Fresh fava bean hummus with za’tar spiced flatbread

Inspired by the fava’s roots, this portable dish honors the middle-east and eats well among friends in the park.

Fresh fava bean hummus
Yield: about 2 cups
2 lbs of fresh fava beans, about 2 ½ cups of beans removed from pods
1 Tbsp. + 3 Tbsp. extra virgin olive oil
1 clove garlic, chopped
2 Tbsp. water
2 Tbsp. lemon juice
¼ tsp. lemon zest + extra for garnish
½ tsp. ground cumin
Pinch cayenne powder
3 Tbsp. fresh cilantro leaves, roughly chopped, + 3-4 leaves for garnish
3 large fresh mint leaves
Salt, to taste

Bring 2 ½ quarts water to boil in a 4 qt saucepan. Season to taste like saltwater.
Remove fava beans from the outer pod, discarding the pod and reserving the bean.
Place in boiling water for 2-3 minutes, until tender. Refresh in an ice bath until cooled. Drain.
With a pairing knife, cut off the tip of the waxy outer shell at the top edge of the bean. Apply pressure to the other end of the shell to pop out the bean.

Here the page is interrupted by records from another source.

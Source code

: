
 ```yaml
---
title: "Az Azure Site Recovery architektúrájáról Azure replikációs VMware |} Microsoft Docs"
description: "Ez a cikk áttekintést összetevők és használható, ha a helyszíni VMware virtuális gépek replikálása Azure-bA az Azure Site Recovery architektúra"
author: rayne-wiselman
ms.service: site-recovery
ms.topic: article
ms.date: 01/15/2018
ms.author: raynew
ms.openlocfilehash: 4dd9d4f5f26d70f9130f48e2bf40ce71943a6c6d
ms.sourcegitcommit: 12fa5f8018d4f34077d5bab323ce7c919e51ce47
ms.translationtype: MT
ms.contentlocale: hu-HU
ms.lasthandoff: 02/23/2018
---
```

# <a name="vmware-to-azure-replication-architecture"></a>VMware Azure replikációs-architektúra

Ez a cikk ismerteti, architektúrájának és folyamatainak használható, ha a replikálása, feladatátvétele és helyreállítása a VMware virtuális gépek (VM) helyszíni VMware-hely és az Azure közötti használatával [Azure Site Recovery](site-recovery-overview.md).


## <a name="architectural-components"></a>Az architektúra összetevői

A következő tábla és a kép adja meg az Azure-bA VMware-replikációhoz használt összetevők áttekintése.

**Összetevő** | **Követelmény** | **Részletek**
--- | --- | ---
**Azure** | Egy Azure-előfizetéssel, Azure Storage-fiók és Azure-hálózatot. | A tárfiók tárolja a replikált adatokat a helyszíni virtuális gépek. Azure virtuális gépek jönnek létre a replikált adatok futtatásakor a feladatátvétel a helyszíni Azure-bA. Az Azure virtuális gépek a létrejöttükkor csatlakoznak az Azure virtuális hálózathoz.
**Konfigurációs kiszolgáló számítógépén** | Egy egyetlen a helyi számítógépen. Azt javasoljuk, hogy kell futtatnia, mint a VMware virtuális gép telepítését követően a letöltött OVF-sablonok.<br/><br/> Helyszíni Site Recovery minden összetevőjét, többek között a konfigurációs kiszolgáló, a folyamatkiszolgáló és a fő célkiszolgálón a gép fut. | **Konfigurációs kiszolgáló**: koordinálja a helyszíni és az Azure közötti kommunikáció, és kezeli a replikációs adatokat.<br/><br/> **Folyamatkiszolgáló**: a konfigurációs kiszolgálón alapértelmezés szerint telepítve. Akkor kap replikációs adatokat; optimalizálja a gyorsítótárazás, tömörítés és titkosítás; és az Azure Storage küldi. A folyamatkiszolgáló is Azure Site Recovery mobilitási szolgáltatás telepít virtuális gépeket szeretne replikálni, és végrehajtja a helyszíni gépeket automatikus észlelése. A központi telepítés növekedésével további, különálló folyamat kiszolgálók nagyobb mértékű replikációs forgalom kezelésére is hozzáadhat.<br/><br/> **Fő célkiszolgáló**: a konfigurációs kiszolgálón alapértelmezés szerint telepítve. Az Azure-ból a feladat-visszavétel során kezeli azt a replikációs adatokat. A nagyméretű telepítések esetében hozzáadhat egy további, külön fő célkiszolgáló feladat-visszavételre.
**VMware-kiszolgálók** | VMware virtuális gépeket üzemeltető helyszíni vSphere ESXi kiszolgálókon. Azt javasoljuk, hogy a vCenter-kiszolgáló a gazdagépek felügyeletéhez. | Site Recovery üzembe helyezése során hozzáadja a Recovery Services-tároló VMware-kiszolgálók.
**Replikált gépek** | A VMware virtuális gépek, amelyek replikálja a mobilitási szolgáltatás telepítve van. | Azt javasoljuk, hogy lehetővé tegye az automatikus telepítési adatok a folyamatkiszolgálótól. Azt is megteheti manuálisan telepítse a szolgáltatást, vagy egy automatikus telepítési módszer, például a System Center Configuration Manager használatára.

Heat 1 TBSP. of oil in a medium-sized skillet over medium-low heat. Saute garlic for 1-2 minutes until soft and fragrant. Reserve 3-4 whole fava beans for garnish and sauté the remainder over medium heat until tender, about 3-5 minutes.

In a food processor, add the fava bean mixture, 3 Tbsp. water, lemon juice, lemon zest, cumin, cilantro, mint and water. Puree for 1 min until smooth. Scrape down sides of bowl.
With the machine running, drizzle the remaining 3 Tbsp. olive oil into the food processor bowl and puree until smooth and light in consistency, about 1 more minute. Season with salt, pepper and more lemon juice to taste.

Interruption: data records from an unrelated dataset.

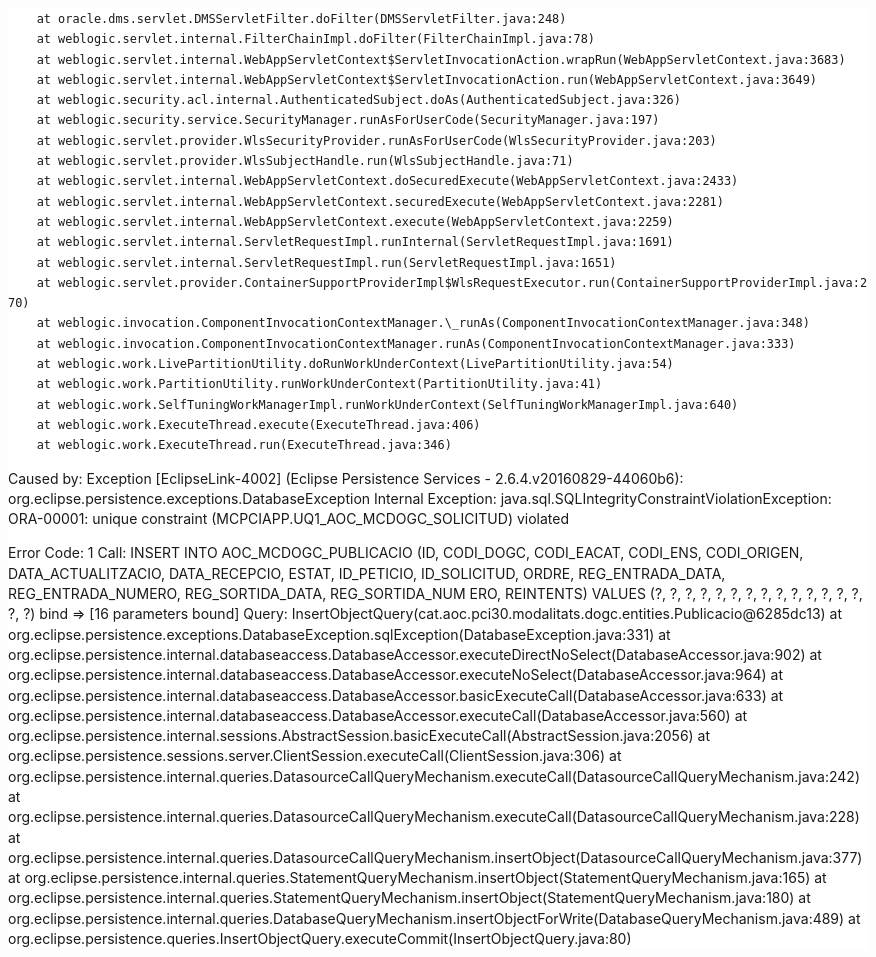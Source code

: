         at oracle.dms.servlet.DMSServletFilter.doFilter(DMSServletFilter.java:248)
        at weblogic.servlet.internal.FilterChainImpl.doFilter(FilterChainImpl.java:78)
        at weblogic.servlet.internal.WebAppServletContext$ServletInvocationAction.wrapRun(WebAppServletContext.java:3683)
        at weblogic.servlet.internal.WebAppServletContext$ServletInvocationAction.run(WebAppServletContext.java:3649)
        at weblogic.security.acl.internal.AuthenticatedSubject.doAs(AuthenticatedSubject.java:326)
        at weblogic.security.service.SecurityManager.runAsForUserCode(SecurityManager.java:197)
        at weblogic.servlet.provider.WlsSecurityProvider.runAsForUserCode(WlsSecurityProvider.java:203)
        at weblogic.servlet.provider.WlsSubjectHandle.run(WlsSubjectHandle.java:71)
        at weblogic.servlet.internal.WebAppServletContext.doSecuredExecute(WebAppServletContext.java:2433)
        at weblogic.servlet.internal.WebAppServletContext.securedExecute(WebAppServletContext.java:2281)
        at weblogic.servlet.internal.WebAppServletContext.execute(WebAppServletContext.java:2259)
        at weblogic.servlet.internal.ServletRequestImpl.runInternal(ServletRequestImpl.java:1691)
        at weblogic.servlet.internal.ServletRequestImpl.run(ServletRequestImpl.java:1651)
        at weblogic.servlet.provider.ContainerSupportProviderImpl$WlsRequestExecutor.run(ContainerSupportProviderImpl.java:270)
        at weblogic.invocation.ComponentInvocationContextManager.\_runAs(ComponentInvocationContextManager.java:348)
        at weblogic.invocation.ComponentInvocationContextManager.runAs(ComponentInvocationContextManager.java:333)
        at weblogic.work.LivePartitionUtility.doRunWorkUnderContext(LivePartitionUtility.java:54)
        at weblogic.work.PartitionUtility.runWorkUnderContext(PartitionUtility.java:41)
        at weblogic.work.SelfTuningWorkManagerImpl.runWorkUnderContext(SelfTuningWorkManagerImpl.java:640)
        at weblogic.work.ExecuteThread.execute(ExecuteThread.java:406)
        at weblogic.work.ExecuteThread.run(ExecuteThread.java:346)
Caused by: Exception \[EclipseLink-4002\] (Eclipse Persistence Services - 2.6.4.v20160829-44060b6): org.eclipse.persistence.exceptions.DatabaseException
Internal Exception: java.sql.SQLIntegrityConstraintViolationException: ORA-00001: unique constraint (MCPCIAPP.UQ1\_AOC\_MCDOGC\_SOLICITUD) violated

Error Code: 1
Call: INSERT INTO AOC\_MCDOGC\_PUBLICACIO (ID, CODI\_DOGC, CODI\_EACAT, CODI\_ENS, CODI\_ORIGEN, DATA\_ACTUALITZACIO, DATA\_RECEPCIO, ESTAT, ID\_PETICIO, ID\_SOLICITUD, ORDRE, REG\_ENTRADA\_DATA, REG\_ENTRADA\_NUMERO, REG\_SORTIDA\_DATA, REG\_SORTIDA\_NUM
ERO, REINTENTS) VALUES (?, ?, ?, ?, ?, ?, ?, ?, ?, ?, ?, ?, ?, ?, ?, ?)
        bind => \[16 parameters bound\]
Query: InsertObjectQuery(cat.aoc.pci30.modalitats.dogc.entities.Publicacio@6285dc13)
        at org.eclipse.persistence.exceptions.DatabaseException.sqlException(DatabaseException.java:331)
        at org.eclipse.persistence.internal.databaseaccess.DatabaseAccessor.executeDirectNoSelect(DatabaseAccessor.java:902)
        at org.eclipse.persistence.internal.databaseaccess.DatabaseAccessor.executeNoSelect(DatabaseAccessor.java:964)
        at org.eclipse.persistence.internal.databaseaccess.DatabaseAccessor.basicExecuteCall(DatabaseAccessor.java:633)
        at org.eclipse.persistence.internal.databaseaccess.DatabaseAccessor.executeCall(DatabaseAccessor.java:560)
        at org.eclipse.persistence.internal.sessions.AbstractSession.basicExecuteCall(AbstractSession.java:2056)
        at org.eclipse.persistence.sessions.server.ClientSession.executeCall(ClientSession.java:306)
        at org.eclipse.persistence.internal.queries.DatasourceCallQueryMechanism.executeCall(DatasourceCallQueryMechanism.java:242)
        at org.eclipse.persistence.internal.queries.DatasourceCallQueryMechanism.executeCall(DatasourceCallQueryMechanism.java:228)
        at org.eclipse.persistence.internal.queries.DatasourceCallQueryMechanism.insertObject(DatasourceCallQueryMechanism.java:377)
        at org.eclipse.persistence.internal.queries.StatementQueryMechanism.insertObject(StatementQueryMechanism.java:165)
        at org.eclipse.persistence.internal.queries.StatementQueryMechanism.insertObject(StatementQueryMechanism.java:180)
        at org.eclipse.persistence.internal.queries.DatabaseQueryMechanism.insertObjectForWrite(DatabaseQueryMechanism.java:489)
        at org.eclipse.persistence.queries.InsertObjectQuery.executeCommit(InsertObjectQuery.java:80)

Za’atar spice flatbread sticks
Yield: about 28-30 breadsticks.
Za’atar is an aromatic mixture of dried thyme, sour sumac berries and sesame seeds which is commonly used in Lebanese cuisine. In this recipe it accompanies extra virgin olive oil and sea salt as a garnish for flatbread sticks, creating a utensil-free transport for the fava bean hummus.

(This recipe was adapted from a Lebanese bread recipe in the book Artichokes to Za’atar by Greg and Lucy Malouf.)

3 1/3 cups flour + more for kneading
2 tsp salt
2 tsp. sugar
1- ¼ oz. packet active dry yeast, or 2 ¼ tsp dry active yeast
1 cup warm water
1 Tbsp. + ¼ cup extra virgin olive oil
2 Tbsp. za’atar spice blend
2 tsp. sea salt

Bring 1 cup of water to 115°F. Thoroughly mix in sugar and yeast and let sit in a warm place for 10 min, until foamy. (If mixture does not foam, start over with fresh yeast).
In a large mixing bowl, combine flour and salt. Add 1 Tbsp of olive oil and yeast mixture. Mix with wooden spoon until dry and wet ingredients are roughly combined.
Turn dough onto a lightly floured surface. Knead 8-10 minutes adding more flour and/or water as needed until a smooth, homogenous dough is formed. Place in a lightly floured bowl, cover with a towel and let rest for 1 hour.
Pre-heat the oven to 350°F. In a small bowl, combine za’atar spice and sea salt. Reserve.
Once the dough has doubled in size, punch down and turn out onto a lightly floured surface. Roll dough into a 14” by 20” rectangle, about 1/8th inch thick, lightly flouring the surface if the dough begins to stick. Cut the dough in half, length-wise. Cross-wise, cut the dough into ¾”- 1” thick strips.
Place strips on a baking sheet. Brush thoroughly with olive oil and sprinkle generously with za’atar and sea salt mixture.


Andrea said...

Erin, I made this last Sunday for my family as an Easter appetizer-it was a big hit! So fresh and yummy. Glad to have you on EatLife said...

where did you find fava beans? This looks really interesting! I bet it would be an amazing hit with my office...

Erin said...

I found fresh favas in Manhattan at Agata & Valentina on E. 79th and 1st Ave. I have also seen them at the Whole Foods in Union Square. Hope you locate them and enjoy the recipe!